Ingredients:
- 5 kg (3 lbs) Frozen Diced Potatoes or Shredded Hash Browns (do not thaw)
- 60 g (4 tbsp / 1/4 cup) Unsalted Butter
- 60 g (4 tbsp / 1/4 cup) All-Purpose (Plain) Flour
- 475 ml (2 cups) Whole Milk (lukewarm)
- 240 g (1 cup) Full-Fat Sour Cream or Crème Fraîche
- 450 g (4 cups packed) Mature Cheddar Cheese, freshly grated (reserve 1 cup for the topping)
- 1 tsp Fine Sea Salt
- 1/2 tsp Freshly Ground Black Pepper
- 1 tsp Onion Powder
- 1/2 tsp Garlic Powder
- 1/2 tsp Dry Mustard Powder
- 60 g (4 tbsp) Unsalted Butter, melted (for topping)
- 120 g (1.5 cups) Panko Breadcrumbs, or Crushed Cornflakes
Instructions:
- Preheat the oven to 180°C / 350°F and lightly grease the 9x13 inch baking dish. Place the frozen potatoes into a very large mixing bowl.
- Make the Roux: Melt the butter (60g) in a saucepan over medium heat. Whisk in the flour (60g) and cook gently for 1–2 minutes, stirring constantly to remove the raw flour taste.

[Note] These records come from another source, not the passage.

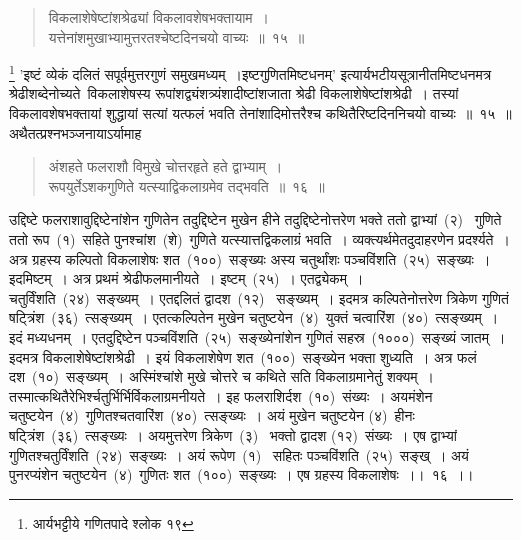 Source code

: \documentclass[11pt, openany]{book}
\begin{document}
\begin{quote}
{\ks विकलाशेषेष्टांशश्रेढ्यां विकलावशेषभक्तायाम~।\\
यत्तेनांशमुखाभ्यामुत्तरतश्चेष्टदिनचयो वाच्यः~॥~१५~॥}
\end{quote}

\indent
\renewcommand\thefootnote{*}\footnote{आर्यभट्टीये गणितपादे श्लोक १९} 'इष्टं व्येकं दलितं सपूर्वमुत्तरगुणं समुखमध्यम्~।इष्टगुणितमिष्टधनम्' इत्यार्यभटीयसूत्रानीतमिष्टधनमत्र श्रेढीशब्देनोच्यते\textendash\ विकलाशेषस्य रूपांशद्व्यंशत्र्यंशादीष्टांशजाता श्रेढी विकलाशेषेष्टांशश्रेढी~। तस्यां विकलावशेषभक्तायां शुद्धायां सत्यां यत्फलं भवति तेनांशादिमोत्तरैश्च कथितैरिष्टदिननिचयो वाच्यः~॥~१५~॥\\

\indent
अथैतत्प्रश्नभञ्जनायाऽर्यामाह\textendash

\begin{quote}
{\ks अंशहते फलराशौ विमुखे चोत्तरहृते हते द्वाभ्याम्~।\\
रूपयुर्तेऽशकगुणिते यत्स्याद्विकलाग्रमेव तद्भवति~॥~१६~॥}
\end{quote}

\indent
उद्दिष्टे फलराशावुद्दिष्टेनांशेन गुणितेन तदुद्दिष्टेन मुखेन हीने तदुद्दिष्टेनोत्तरेण भक्ते ततो द्वाभ्यां~(२)~ गुणिते ततो रूप~(१)~सहिते पुनश्चांश~(शे)~गुणिते यत्स्यात्तद्विकलाग्रं भवति~। व्यक्त्यर्थमेतदुदाहरणेन प्रदर्श्यते~। अत्र ग्रहस्य कल्पितो विकलाशेषः शत~(१००)~सङ्ख्यः अस्य चतुर्थांशः पञ्चविंशति~(२५)~सङ्ख्यः~। इदमिष्टम्~। अत्र प्रथमं श्रेढीफलमानीयते~। इष्टम्~(२५)~। एतद्व्येकम्~। चतुर्विंशति~(२४)~सङ्ख्यम्~। एतद्दलितं द्वादश~(१२)~ सङ्ख्यम्~। इदमत्र कल्पितेनोत्तरेण त्रिकेण गुणितं षट्त्रिंश~(३६)~त्सङ्ख्यम्~। एतत्कल्पितेन मुखेन चतुष्टयेन~(४)~युक्तं चत्वारिंश~(४०)~त्सङ्ख्यम्~। इदं मध्यधनम्~। एतदुद्दिष्टेन पञ्चविंशति~(२५)~सङ्ख्येनांशेन गुणितं सहस्र~(१०००)~सङ्ख्यं जातम्~। इदमत्र विकलाशेषेष्टांशश्रेढी~। इयं विकलाशेषेण शत~(१००)~सङ्ख्येन भक्ता शुध्यति~। अत्र फलं दश~(१०)~सङ्ख्यम्~। अस्मिंश्चांशे मुखे चोत्तरे च कथिते सति विकलाग्रमानेतुं शक्यम्~। तस्मात्कथितैरेभिर्श्चतुर्भिर्भिर्विकलाग्रमनीयते~। इह फलराशिर्दश~(१०)~संख्यः~। अयमंशेन चतुष्टयेन~(४)~गुणितश्चतवारिंश~(४०)~त्सङ्ख्यः~। अयं मुखेन चतुष्टयेन (४)~हीनः षट्त्रिंश~(३६)~त्सङ्ख्यः~। अयमुत्तरेण त्रिकेण~(३)~ भक्तो द्वादश (१२)~संख्यः~। एष द्वाभ्यां गुणितश्चतुर्विंशति~(२४)~सङ्ख्यः~। अयं रूपेण~(१)~ सहितः पञ्चविंशति~(२५)~सङ्ख्~। अयं पुनरप्यंशेन चतुष्टयेन~(४)~गुणितः शत~(१००)~सङ्ख्यः~। एष ग्रहस्य विकलाशेषः~।।~१६~।।


\newpage
\thispagestyle{fancy}
\fancyhf{}
\end{document}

- Create the Sauce Base: Gradually whisk in the lukewarm milk until the sauce is smooth and thickens slightly (like double cream). Reduce heat to low.
- Remove the pan from the heat. Stir in 3 cups of the grated cheddar, the sour cream, salt, pepper, onion powder, garlic powder, and dry mustard.

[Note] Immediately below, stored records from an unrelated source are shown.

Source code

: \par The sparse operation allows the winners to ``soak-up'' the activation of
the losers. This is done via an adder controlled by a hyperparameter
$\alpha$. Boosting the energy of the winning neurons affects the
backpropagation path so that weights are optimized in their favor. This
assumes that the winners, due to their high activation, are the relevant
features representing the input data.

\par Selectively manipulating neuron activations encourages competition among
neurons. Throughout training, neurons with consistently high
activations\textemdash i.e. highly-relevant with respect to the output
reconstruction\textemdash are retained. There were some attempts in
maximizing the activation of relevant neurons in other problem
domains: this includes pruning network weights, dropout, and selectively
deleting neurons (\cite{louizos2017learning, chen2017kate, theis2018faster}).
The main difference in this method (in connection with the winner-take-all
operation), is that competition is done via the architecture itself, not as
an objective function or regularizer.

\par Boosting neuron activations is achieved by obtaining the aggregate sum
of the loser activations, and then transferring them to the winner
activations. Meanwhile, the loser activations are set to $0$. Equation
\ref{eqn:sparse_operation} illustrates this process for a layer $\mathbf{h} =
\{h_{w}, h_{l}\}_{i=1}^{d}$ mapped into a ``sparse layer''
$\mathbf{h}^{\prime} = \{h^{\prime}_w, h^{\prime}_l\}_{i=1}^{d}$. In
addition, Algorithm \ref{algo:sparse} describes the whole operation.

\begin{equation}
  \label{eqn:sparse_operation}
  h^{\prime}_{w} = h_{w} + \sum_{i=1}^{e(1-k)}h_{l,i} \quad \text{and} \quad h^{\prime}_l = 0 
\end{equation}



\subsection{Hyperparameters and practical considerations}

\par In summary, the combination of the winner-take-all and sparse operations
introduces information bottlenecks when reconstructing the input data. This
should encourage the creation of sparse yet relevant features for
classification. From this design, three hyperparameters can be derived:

- Stir until the cheese is fully melted and the sauce is uniform and silky. Taste and adjust seasoning if necessary.
- Pour the completed cheese sauce immediately over the frozen potatoes in the mixing bowl.
- Use a large spoon or spatula to gently fold and mix until all potatoes are thoroughly coated in the sauce.
- Scrape the potato mixture evenly into the prepared baking dish.
- Prepare Topping: In a small bowl, combine the 60g melted butter, panko breadcrumbs (or crushed cornflakes), and the reserved 1 cup of cheddar cheese. Mix well.
- Sprinkle the cheese and crumb mixture evenly over the top of the potatoes.
- Bake: Cover the dish tightly with foil and bake for 30 minutes. Remove the foil, increase the oven temperature slightly to 190°C / 375°F, and bake for another 10–15 minutes until the topping is deeply golden brown and the edges are bubbling furiously.
- Rest: Allow the casserole to rest on a wire rack for 10 minutes before serving. This crucial step allows the sauce to set properly.